The new geopolitical economy of oil in the Americas
The recent collapse in oil prices is a mixed blessing: from the vantage point of the Caribbean the implications are perplexing and disturbing
When I moved to Trinidad in 2009, a country blessed with a flourishing hydrocarbon industry, I marvelled at the fact that it cost barely £10 to fill my car with petrol. But global oil prices were hovering around their peak of US$147 a barrel and my selfish joy was thrown into sharp relief by the angst of friends and family in the UK paying ten times as much at the pump. It is under-remarked just how deeply personal experiences of energy prices are. For every happy Brit arriving in Trinidad there are Venezuelans making a similar journey, aghast at what they perceive as high prices, used as they are to paying less than a dollar to fill their tanks, often tipping the attendant more than the cost of the petrol itself!
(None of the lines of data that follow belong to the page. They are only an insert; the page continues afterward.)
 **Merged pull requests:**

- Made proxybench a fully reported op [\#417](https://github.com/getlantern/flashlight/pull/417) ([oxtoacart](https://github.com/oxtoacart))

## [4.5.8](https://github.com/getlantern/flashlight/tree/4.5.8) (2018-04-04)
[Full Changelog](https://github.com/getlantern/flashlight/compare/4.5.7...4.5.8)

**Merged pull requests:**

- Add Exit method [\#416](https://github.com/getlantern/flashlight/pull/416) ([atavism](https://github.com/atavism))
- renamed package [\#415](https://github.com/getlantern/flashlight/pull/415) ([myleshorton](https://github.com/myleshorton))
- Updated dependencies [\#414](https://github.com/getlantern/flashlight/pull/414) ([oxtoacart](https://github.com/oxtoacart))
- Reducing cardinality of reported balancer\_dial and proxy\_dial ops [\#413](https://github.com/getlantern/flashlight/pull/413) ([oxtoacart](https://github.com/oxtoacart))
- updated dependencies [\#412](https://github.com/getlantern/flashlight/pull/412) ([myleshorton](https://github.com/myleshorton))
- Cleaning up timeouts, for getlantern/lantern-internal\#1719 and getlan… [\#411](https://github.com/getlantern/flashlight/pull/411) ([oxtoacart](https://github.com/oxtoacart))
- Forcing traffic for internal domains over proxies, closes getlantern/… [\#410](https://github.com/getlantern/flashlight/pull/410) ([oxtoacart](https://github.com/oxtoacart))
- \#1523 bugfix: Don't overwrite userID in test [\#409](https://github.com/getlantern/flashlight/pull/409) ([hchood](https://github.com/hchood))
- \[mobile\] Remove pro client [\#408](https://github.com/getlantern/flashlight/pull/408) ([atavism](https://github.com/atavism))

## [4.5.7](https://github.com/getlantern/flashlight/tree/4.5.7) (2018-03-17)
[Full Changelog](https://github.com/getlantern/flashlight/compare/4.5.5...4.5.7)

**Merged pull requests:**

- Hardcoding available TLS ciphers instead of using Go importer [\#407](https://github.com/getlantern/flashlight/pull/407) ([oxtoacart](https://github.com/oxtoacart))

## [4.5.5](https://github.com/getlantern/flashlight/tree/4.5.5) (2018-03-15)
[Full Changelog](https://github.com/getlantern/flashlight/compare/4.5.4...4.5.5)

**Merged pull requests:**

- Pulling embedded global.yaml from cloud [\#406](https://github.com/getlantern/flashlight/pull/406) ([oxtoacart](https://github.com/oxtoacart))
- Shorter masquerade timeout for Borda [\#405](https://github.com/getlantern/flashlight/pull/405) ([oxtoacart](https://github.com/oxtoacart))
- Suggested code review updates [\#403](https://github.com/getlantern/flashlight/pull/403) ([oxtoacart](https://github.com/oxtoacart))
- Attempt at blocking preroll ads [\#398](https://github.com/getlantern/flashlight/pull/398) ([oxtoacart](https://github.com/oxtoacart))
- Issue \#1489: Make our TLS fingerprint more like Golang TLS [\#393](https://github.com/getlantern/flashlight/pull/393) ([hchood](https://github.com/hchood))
So, we must remember, as Tony Payne pointed out on these pages recently, that violent swings in commodity prices produce losers as well as winners. In fact, it is hard to think of another setting in which the pendulum shifts so brutally and regularly to create new patterns of sudden loss and gain.
For Britain, its naked exposure to fluctuating oil prices was actually a major reason for the disproportionate impact of the financial crisis, something Colin Hay noted soon after they peaked. It would be churlish, therefore, to begrudge a British public that has seen a vicious assault on living standards over the past few gruelling years a bit of relief as prices have fallen to under US$50 a barrel.
Yet I am also immersed in the frenzied debates in Trinidad, where recent budgets have been based on a global oil price of around US$85 a barrel, and the reaction is a contrasting one of sheer terror. There has been a drastic overnight revision of government expenditure, including an immediate 15% cut in ministry budgets, and the beginning of a vicious circle where previously viable exploration and extraction projects come under threat, undermining future production capacity and therefore revenue potential. All of this takes place amidst political recrimination, and familiar arguments about a country living beyond its means and failing to inoculate itself by diversifying its dependence on the energy sector. Similar debates are surely taking place in Caracas, Moscow and Tehran, the capitals of the three countries generally perceived to have the most to lose at present.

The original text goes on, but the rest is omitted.